== Segment start ==
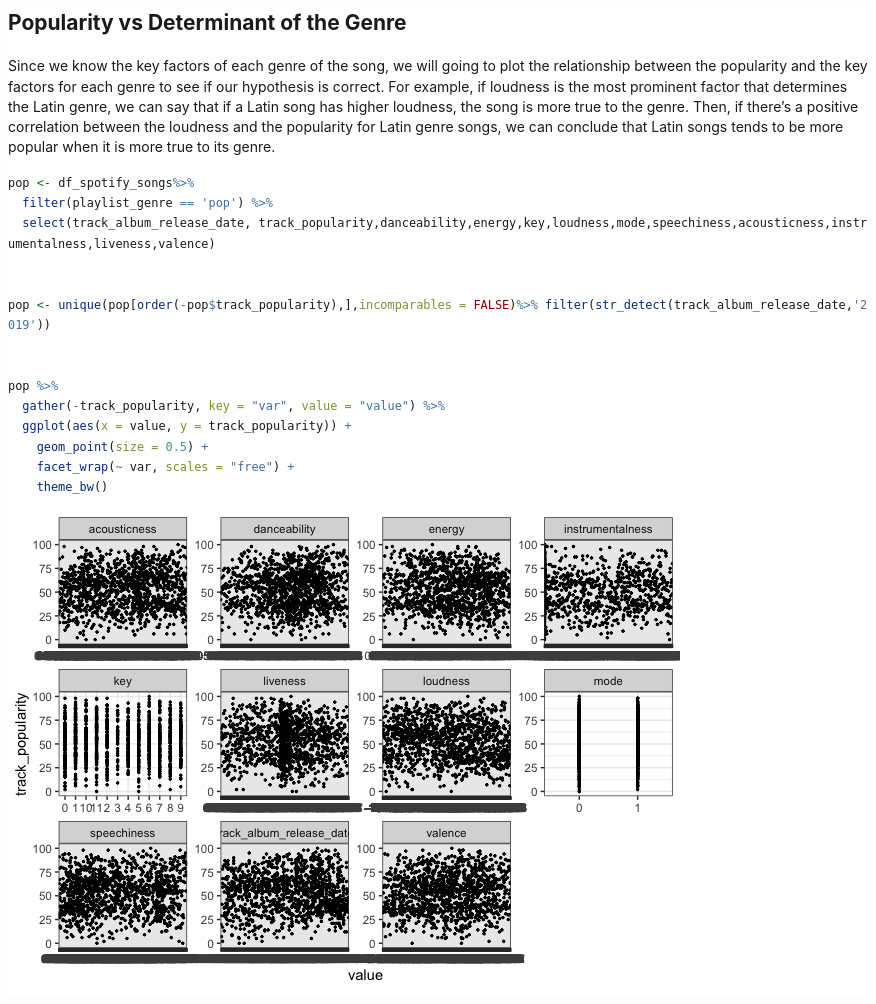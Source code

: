 ## Popularity vs Determinant of the Genre

Since we know the key factors of each genre of the song, we will going
to plot the relationship between the popularity and the key factors for
each genre to see if our hypothesis is correct. For example, if loudness
is the most prominent factor that determines the Latin genre, we can say
that if a Latin song has higher loudness, the song is more true to the
genre. Then, if there’s a positive correlation between the loudness and
the popularity for Latin genre songs, we can conclude that Latin songs
tends to be more popular when it is more true to its genre.

``` r
pop <- df_spotify_songs%>% 
  filter(playlist_genre == 'pop') %>%
  select(track_album_release_date, track_popularity,danceability,energy,key,loudness,mode,speechiness,acousticness,instrumentalness,liveness,valence)


pop <- unique(pop[order(-pop$track_popularity),],incomparables = FALSE)%>% filter(str_detect(track_album_release_date,'2019'))


pop %>%
  gather(-track_popularity, key = "var", value = "value") %>% 
  ggplot(aes(x = value, y = track_popularity)) +
    geom_point(size = 0.5) +
    facet_wrap(~ var, scales = "free") + 
    theme_bw()
```

![](DataScienceFinal_files/figure-gfm/unnamed-chunk-10-1.png)

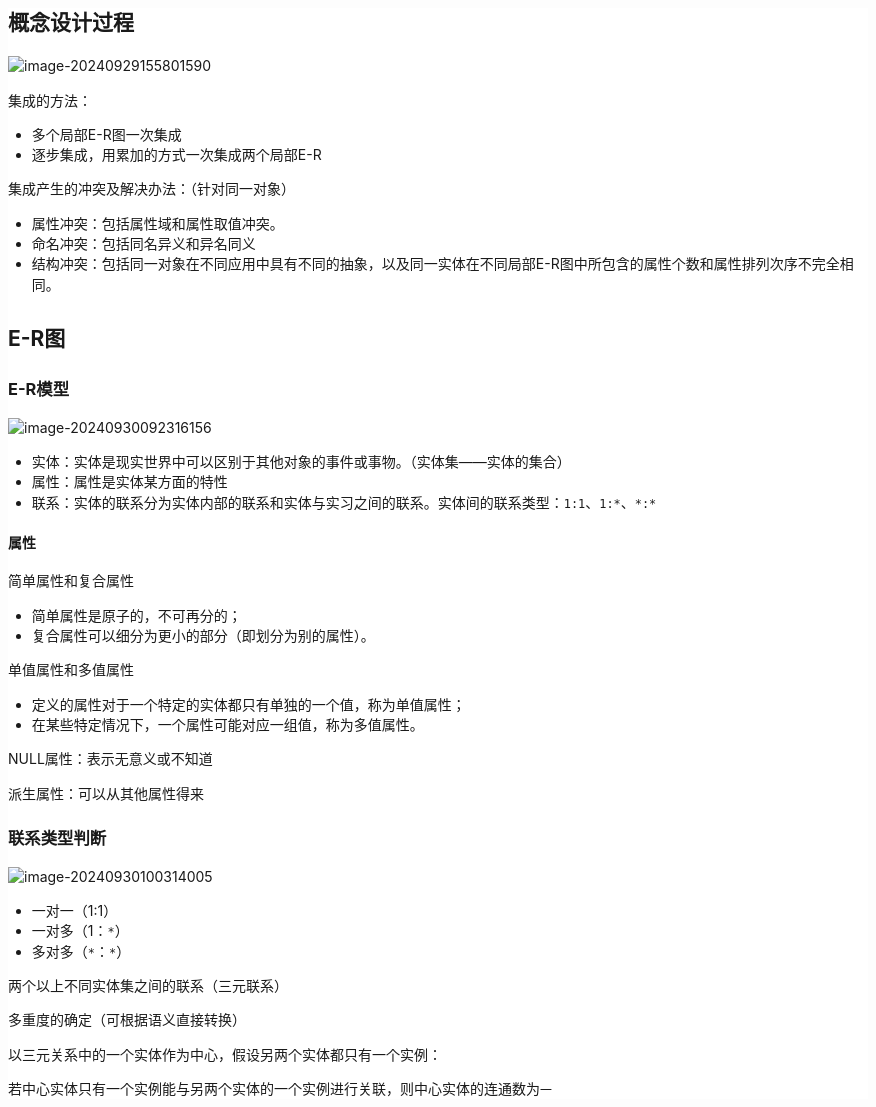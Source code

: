 ## 概念设计过程

![image-20240929155801590](https://s2.loli.net/2024/09/30/UfbHN3aKtDTz26h.png)

集成的方法：

- 多个局部E-R图一次集成
- 逐步集成，用累加的方式一次集成两个局部E-R

集成产生的冲突及解决办法：（针对同一对象）

- 属性冲突：包括属性域和属性取值冲突。
- 命名冲突：包括同名异义和异名同义
- 结构冲突：包括同一对象在不同应用中具有不同的抽象，以及同一实体在不同局部E-R图中所包含的属性个数和属性排列次序不完全相同。

## E-R图

### E-R模型

![image-20240930092316156](https://s2.loli.net/2024/09/30/cXZxWuenikY75Jq.png)

- 实体：实体是现实世界中可以区别于其他对象的事件或事物。（实体集——实体的集合）
- 属性：属性是实体某方面的特性
- 联系：实体的联系分为实体内部的联系和实体与实习之间的联系。实体间的联系类型：`1:1`、`1:*`、`*:*`

#### 属性

简单属性和复合属性

- 简单属性是原子的，不可再分的；
- 复合属性可以细分为更小的部分（即划分为别的属性）。

单值属性和多值属性

- 定义的属性对于一个特定的实体都只有单独的一个值，称为单值属性；
- 在某些特定情况下，一个属性可能对应一组值，称为多值属性。

NULL属性：表示无意义或不知道

派生属性：可以从其他属性得来

### 联系类型判断

![image-20240930100314005](https://s2.loli.net/2024/09/30/ROMB98gl5IQwL6s.png)

- 一对一（1:1）
- 一对多（1：`*`）
- 多对多（`*`：`*`）

两个以上不同实体集之间的联系（三元联系）

多重度的确定（可根据语义直接转换）

以三元关系中的一个实体作为中心，假设另两个实体都只有一个实例：

若中心实体只有一个实例能与另两个实体的一个实例进行关联，则中心实体的连通数为`一`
== Segment end ==
# [Exercise]
What is the number of lines in the listing above that contain the string "value"? Give only the number.

# [Answer to this problem]
2